Writer: Eric Bogosian
Director: Sean Turner
Reviewer: Richard Maguire
As some right-wing political views become legitimised by Donald Trump’s presidency in the US, and with our own imminent departure from the EU suggesting a similar surge to the right, this revival of Talk Radio, first performed in 1987, couldn’t be more timely.
Trump and, to a lesser extent, Nigel Farage, promised to do away with jargon and political correctness, and, instead, ‘tell it like it is.’ The shock jock Barry Champlain in Eric Bogosian’s award-winning play certainly ‘tells it like it is’ when he hosts his talk radio show in Cleveland. One of Trump’s most controversial moves was to ban transgender people from serving in the military and it’s fitting that the first caller in Champlain’s show is a ‘transsexual’ asking for advice. The DJ gives Francine short shrift, but in true democratic style, he’s rude to almost everyone who calls in, saving his most severe insults for a black man, who rings up to proclaim his love for Jews.

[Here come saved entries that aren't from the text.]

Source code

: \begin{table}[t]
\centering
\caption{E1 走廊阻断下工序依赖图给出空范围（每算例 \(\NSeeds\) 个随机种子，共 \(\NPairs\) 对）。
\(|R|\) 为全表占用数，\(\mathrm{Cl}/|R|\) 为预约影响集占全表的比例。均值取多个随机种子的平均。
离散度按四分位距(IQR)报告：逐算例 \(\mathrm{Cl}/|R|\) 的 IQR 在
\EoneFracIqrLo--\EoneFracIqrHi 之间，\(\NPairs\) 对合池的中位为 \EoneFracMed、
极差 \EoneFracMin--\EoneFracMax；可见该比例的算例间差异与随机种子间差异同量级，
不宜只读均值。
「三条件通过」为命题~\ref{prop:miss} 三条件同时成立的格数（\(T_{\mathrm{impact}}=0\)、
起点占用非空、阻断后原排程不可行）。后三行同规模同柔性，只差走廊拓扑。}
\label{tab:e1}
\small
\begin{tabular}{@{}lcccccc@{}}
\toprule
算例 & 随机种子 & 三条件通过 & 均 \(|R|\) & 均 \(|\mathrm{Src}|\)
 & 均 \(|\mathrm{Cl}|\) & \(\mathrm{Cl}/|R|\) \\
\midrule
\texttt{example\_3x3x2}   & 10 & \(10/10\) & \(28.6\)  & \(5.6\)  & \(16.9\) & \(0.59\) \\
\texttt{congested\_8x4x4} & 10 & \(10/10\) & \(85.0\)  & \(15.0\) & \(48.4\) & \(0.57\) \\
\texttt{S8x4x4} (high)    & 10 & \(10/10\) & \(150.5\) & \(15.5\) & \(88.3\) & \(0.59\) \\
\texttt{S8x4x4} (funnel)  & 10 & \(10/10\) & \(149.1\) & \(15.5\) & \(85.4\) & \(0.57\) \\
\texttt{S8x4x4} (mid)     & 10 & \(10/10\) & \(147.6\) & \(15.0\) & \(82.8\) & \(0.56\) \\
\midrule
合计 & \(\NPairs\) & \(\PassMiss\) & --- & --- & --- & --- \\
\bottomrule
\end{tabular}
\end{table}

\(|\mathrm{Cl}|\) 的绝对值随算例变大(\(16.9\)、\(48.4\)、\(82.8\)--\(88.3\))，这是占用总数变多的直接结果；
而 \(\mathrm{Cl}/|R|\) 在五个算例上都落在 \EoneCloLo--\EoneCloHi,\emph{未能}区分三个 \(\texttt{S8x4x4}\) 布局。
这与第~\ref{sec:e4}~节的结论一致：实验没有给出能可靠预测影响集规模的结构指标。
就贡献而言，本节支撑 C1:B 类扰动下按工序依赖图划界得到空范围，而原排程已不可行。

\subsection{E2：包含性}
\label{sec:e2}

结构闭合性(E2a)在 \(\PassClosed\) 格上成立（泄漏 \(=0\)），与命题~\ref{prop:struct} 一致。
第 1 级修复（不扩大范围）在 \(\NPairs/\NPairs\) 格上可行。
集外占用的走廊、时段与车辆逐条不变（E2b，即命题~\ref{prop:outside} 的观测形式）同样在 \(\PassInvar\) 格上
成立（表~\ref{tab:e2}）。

Matthew Jure gives a powerhouse performance as Champlain, and he does well to reveal the hollowness under the DJ’s bravado and rage. For Barry ‘talking is living’ and so he must never run out of words. At first glance, it may seem that it is Champlain who provides the right-view opinions, but he is merely the conduit for the views of his callers. While talk radio may not be as popular as it once was, these extreme views now find their way into Twitter and Facebook. It’s the price America pays for elevating the freedom of speech so high.
Based on a real shock jock, Talk Radio was, of course, turned into a film starring its writer Bogosian as Barry Champlain and directed by Oliver Stone, who added some more shock to the proceedings. Upstairs at the Old Red Lion, it’s good to see the original play, which entirely takes place in the radio booth, and plays in real time.

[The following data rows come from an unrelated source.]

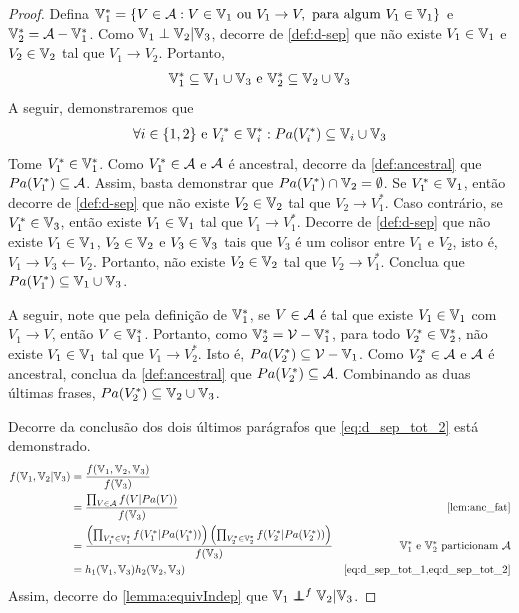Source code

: \begin{proof}
 Defina ${\mathbb V}^*_1 = \{V \in {\mathcal A}: 
 V \in {\mathbb V}_1 \text{ ou } V_1 \rightarrow V,
 \text{ para algum } V_1 \in {\mathbb V}_1\}$ e
 ${\mathbb V}^*_2 = {\mathcal A} - {\mathbb V}^*_1$.
 Como ${\mathbb V}_1 \perp {\mathbb V}_2 | {\mathbb V}_3$, decorre de
 \cref{def:d-sep} que não existe
 $V_1 \in {\mathbb V}_1$ e $V_2 \in {\mathbb V}_2$ tal que
 $V_1 \rightarrow V_2$. Portanto,
 \begin{align}
  \label{eq:d_sep_tot_1}
  {\mathbb V}^*_1 \subseteq {\mathbb V}_1 \cup {\mathbb V}_3 \text{ e }
  {\mathbb V}^*_2 \subseteq {\mathbb V}_2 \cup {\mathbb V}_3
 \end{align}
 A seguir, demonstraremos que
 \begin{align}
  \label{eq:d_sep_tot_2}
  \forall i \in \{1,2\} \text{ e }
  V^*_i \in {\mathbb V}^*_i:
  Pa(V^*_i) \subseteq {\mathbb V}_i \cup {\mathbb V}_3
 \end{align}
 Tome $V^*_1 \in {\mathbb V}^*_1$.
 Como $V^*_1 \in {\mathcal A}$ e ${\mathcal A}$ é ancestral,
 decorre da \cref{def:ancestral} que
 $Pa(V^*_1) \subseteq {\mathcal A}$.
 Assim, basta demonstrar que 
 $Pa(V^*_1) \cap {\mathbb V}_2 = \emptyset$. 
 Se $V^*_1 \in {\mathbb V}_1$, então decorre de
 \cref{def:d-sep} que não existe
 $V_2 \in {\mathbb V}_2$ tal que $V_2 \rightarrow V^*_1$.
 Caso contrário, se $V^*_1 \in {\mathbb V}_3$,
 então existe $V_1 \in {\mathbb V}_1$ tal que
 $V_1 \rightarrow V^*_1$.
 Decorre de \cref{def:d-sep} que não existe 
 $V_1 \in {\mathbb V}_1$, $V_2 \in {\mathbb V}_2$ e
 $V_3 \in {\mathbb V}_3$ tais que $V_3$ é
 um colisor entre $V_1$ e $V_2$, isto é,
 $V_1 \rightarrow V_3 \leftarrow V_2$.
 Portanto, não existe $V_2 \in {\mathbb V}_2$ tal que
 $V_2 \rightarrow V^*_1$.
 Conclua que $Pa(V^*_1) \subseteq {\mathbb V}_1 \cup {\mathbb V}_3$.
 
 A seguir, note que 
 pela definição de ${\mathbb V}^*_1$, 
 se $V \in {\mathcal A}$ é tal que
 existe $V_1 \in {\mathbb V}_1$ com
 $V_1 \rightarrow V$, então
 $V \in {\mathbb V}^*_1$. Portanto,
 como ${\mathbb V}^*_2 = {\mathcal V} - {\mathbb V}^*_1$, 
 para todo $V^*_2 \in {\mathbb V}^*_2$,
 não existe $V_1 \in {\mathbb V}_1$ tal que
 $V_1 \rightarrow V^*_2$.
 Isto é, $Pa(V^*_2) \subseteq {\mathcal V} - {\mathbb V}_1$.
 Como $V^*_2 \in {\mathcal A}$ e ${\mathcal A}$ é ancestral,
 conclua da \cref{def:ancestral} que
 $Pa(V^*_2) \subseteq {\mathcal A}$.
 Combinando as duas últimas frases,
 $Pa(V^*_2) \subseteq {\mathbb V}_2 \cup {\mathbb V}_3$.
 
 Decorre da conclusão dos dois últimos parágrafos que
 \cref{eq:d_sep_tot_2} está demonstrado.
 \begin{align*}
  f(\V_1,\V_2|\V_3)
  &= \frac{f(\V_1,\V_2,\V_3)}{f(\V_3)} \\
  &= \frac{\prod_{V \in \sA}f(V|Pa(V))}
  {f(\V_3)} 
  & \text{\cref{lem:anc_fat}} \\
  &= \frac{\left(\prod_{V^*_1 \in \V^*_1}
  f(V^*_1|Pa(V^*_1))\right)
  \left(\prod_{V^*_2 \in \V^*_2}
  f(V^*_2|Pa(V^*_2))\right)}
  {f(\V_3)} 
  & \V^*_1 \text{ e } \V^*_2 \text{ particionam } \sA \\
  &= h_1(\V_1, \V_3) h_2(\V_2, \V_3)
  & \text{\cref{eq:d_sep_tot_1,eq:d_sep_tot_2}}
 \end{align*}
 Assim, decorre do \cref{lemma:equivIndep} que
 ${\mathbb V}_1 \perp\!\!\!\!\perp^f {\mathbb V}_2 | {\mathbb V}_3$.
\end{proof}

The design by Max Dorey is meticulous (even a 1980s’ copy of Playboy finds its way into the studio) with the radio booth dominating the stage, but it does lead to some problems with blocking. One side of the audience in the theatre’s L-shaped seating can only see the back of Champlain’s colleagues Linda and Stu, played well by Molly McNerney and George Turvey, as they sit facing Champlain through the grimy glass. Their positions also obstruct the view into the booth for the same side of the audience, which is a shame, especially when teenager Kent, raucously played by Ceallach Spellman, joins Champlain for some banter in the booth.
In a play where numerous characters spout their beliefs, the narrative will always be in danger and. when this play finds its narrative, it seems to come out of nowhere; there was no rising tension to make this shift logical. But these shortcomings are negligible in such a lively production, and there are a few scenes which have the audience genuinely holding their breath.
It’s been a good 12 months for the Old Red Lion with the wonderful If We Got Some More Cocaine I Could Show You How I Love You playing here this time last year, and their most recent production, Mrs Orwell, transferring to the Southwark Playhouse. Talk Radio, with Jure’s impressive hosting skills. appears likely to continue this success.